*** EXTRACTED ENTRIES ***

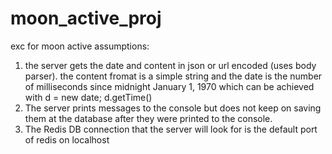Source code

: # moon_active_proj
exc for moon active
assumptions:
1. the server gets the date and content in json or url encoded (uses body parser).
   the content fromat is a simple string and the date is the number of milliseconds since midnight January 1, 1970
   which can be achieved with d = new date; d.getTime()
2. The server prints messages to the console but does not keep on saving them at the database after they were printed to the console.
3. The Redis DB connection that the server will look for is the default port of redis on localhost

*** End of EXTRACTED ENTRIES ***

EXERCISE GOAL
Please transcribe exactly the line containing "2. The server" and every line after it through the end of the records, and nothing else.

ANSWER
2. The server prints messages to the console but does not keep on saving them at the database after they were printed to the console.
3. The Redis DB connection that the server will look for is the default port of redis on localhost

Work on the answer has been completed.